## Prompt
Search the material and gather each line with "Autre" in it.

※ ※ ※

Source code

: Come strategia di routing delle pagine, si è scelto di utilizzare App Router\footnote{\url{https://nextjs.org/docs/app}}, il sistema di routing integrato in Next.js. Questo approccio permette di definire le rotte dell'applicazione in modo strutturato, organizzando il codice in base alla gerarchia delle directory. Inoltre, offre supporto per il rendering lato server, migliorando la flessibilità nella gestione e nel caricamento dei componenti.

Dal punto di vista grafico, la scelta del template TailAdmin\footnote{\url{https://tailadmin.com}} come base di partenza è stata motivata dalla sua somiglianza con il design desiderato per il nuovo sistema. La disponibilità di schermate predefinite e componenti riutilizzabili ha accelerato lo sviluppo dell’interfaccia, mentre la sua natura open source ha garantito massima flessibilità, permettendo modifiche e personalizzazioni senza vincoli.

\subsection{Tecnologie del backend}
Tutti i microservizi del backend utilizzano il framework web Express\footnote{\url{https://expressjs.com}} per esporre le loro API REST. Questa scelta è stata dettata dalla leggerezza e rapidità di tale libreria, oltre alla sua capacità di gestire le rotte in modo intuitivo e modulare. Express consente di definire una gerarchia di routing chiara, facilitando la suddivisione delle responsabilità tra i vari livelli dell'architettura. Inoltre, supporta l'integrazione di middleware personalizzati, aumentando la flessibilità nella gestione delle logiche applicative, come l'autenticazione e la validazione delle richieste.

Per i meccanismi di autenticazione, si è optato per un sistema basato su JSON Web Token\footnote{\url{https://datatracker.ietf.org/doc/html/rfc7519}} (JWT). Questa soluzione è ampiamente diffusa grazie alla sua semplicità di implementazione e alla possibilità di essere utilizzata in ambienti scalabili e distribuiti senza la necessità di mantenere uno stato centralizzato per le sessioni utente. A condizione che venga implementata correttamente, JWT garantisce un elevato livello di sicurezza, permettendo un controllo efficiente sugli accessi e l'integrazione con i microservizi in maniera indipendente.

※ ※ ※

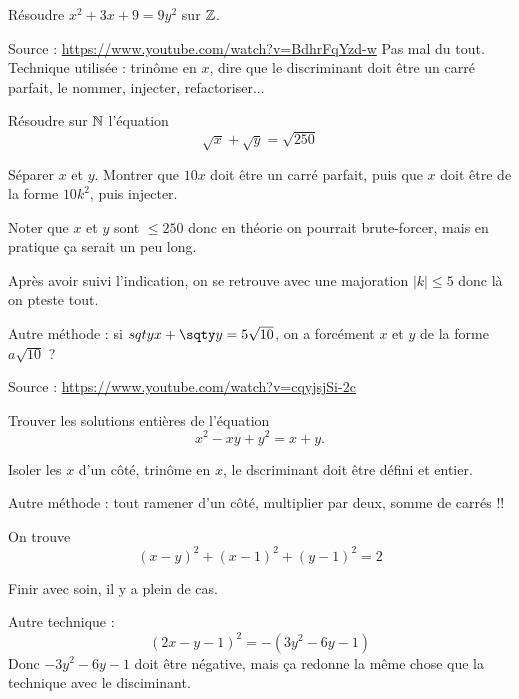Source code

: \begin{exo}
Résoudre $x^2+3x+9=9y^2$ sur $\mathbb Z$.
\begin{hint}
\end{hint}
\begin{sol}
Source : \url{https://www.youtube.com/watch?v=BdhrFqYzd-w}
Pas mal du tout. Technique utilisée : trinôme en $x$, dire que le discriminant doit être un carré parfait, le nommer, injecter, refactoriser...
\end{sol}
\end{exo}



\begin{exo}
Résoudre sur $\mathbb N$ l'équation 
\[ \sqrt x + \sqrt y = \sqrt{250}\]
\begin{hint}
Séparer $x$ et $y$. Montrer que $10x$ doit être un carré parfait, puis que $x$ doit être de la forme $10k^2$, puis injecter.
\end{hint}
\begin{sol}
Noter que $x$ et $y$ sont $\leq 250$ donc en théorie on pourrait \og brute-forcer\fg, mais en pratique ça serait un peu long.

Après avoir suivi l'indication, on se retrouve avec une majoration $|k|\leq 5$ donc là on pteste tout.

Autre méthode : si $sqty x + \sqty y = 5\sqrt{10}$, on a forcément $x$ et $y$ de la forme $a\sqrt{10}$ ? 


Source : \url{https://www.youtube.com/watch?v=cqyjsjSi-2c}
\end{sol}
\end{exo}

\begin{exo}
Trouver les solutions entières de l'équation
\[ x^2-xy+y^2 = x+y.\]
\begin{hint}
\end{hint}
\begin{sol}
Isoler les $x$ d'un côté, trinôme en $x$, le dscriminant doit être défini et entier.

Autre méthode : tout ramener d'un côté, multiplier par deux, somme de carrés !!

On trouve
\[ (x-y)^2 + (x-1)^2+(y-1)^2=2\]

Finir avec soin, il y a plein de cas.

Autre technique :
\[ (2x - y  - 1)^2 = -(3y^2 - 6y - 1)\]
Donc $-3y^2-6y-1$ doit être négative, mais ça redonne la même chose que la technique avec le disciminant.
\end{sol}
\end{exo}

※ ※ ※

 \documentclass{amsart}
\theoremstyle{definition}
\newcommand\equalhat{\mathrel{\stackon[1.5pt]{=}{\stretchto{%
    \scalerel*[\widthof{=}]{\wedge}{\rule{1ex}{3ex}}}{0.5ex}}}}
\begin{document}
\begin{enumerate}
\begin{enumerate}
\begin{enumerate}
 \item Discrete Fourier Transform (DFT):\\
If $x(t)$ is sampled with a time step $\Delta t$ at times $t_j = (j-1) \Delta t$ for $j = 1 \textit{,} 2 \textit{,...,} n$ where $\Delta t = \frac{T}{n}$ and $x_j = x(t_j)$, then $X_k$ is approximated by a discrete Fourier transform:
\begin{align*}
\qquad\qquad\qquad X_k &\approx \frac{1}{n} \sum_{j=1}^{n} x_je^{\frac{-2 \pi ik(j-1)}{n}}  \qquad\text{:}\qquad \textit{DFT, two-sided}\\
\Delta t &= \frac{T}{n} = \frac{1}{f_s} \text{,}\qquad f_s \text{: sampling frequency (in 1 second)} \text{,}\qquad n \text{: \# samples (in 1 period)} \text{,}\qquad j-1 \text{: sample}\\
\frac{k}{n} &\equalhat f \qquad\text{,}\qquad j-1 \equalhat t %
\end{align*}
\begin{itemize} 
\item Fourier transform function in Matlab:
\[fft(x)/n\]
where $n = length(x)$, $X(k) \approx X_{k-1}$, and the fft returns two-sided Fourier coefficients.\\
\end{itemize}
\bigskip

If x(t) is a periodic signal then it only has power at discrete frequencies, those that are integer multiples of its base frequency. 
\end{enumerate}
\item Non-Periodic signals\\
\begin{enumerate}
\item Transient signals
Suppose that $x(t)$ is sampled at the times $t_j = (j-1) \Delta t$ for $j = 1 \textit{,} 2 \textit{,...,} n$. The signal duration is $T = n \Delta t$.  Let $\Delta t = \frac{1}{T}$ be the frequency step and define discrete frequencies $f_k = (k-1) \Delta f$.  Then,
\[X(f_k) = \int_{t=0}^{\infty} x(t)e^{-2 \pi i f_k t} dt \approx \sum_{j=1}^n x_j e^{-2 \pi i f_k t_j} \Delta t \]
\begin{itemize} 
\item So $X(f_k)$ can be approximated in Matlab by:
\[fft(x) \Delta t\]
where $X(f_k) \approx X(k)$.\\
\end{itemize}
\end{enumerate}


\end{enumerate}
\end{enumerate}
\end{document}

※ ※ ※

## Response to this task
Autre méthode : si $sqty x + \sqty y = 5\sqrt{10}$, on a forcément $x$ et $y$ de la forme $a\sqrt{10}$ ? 
Autre méthode : tout ramener d'un côté, multiplier par deux, somme de carrés !!
Autre technique :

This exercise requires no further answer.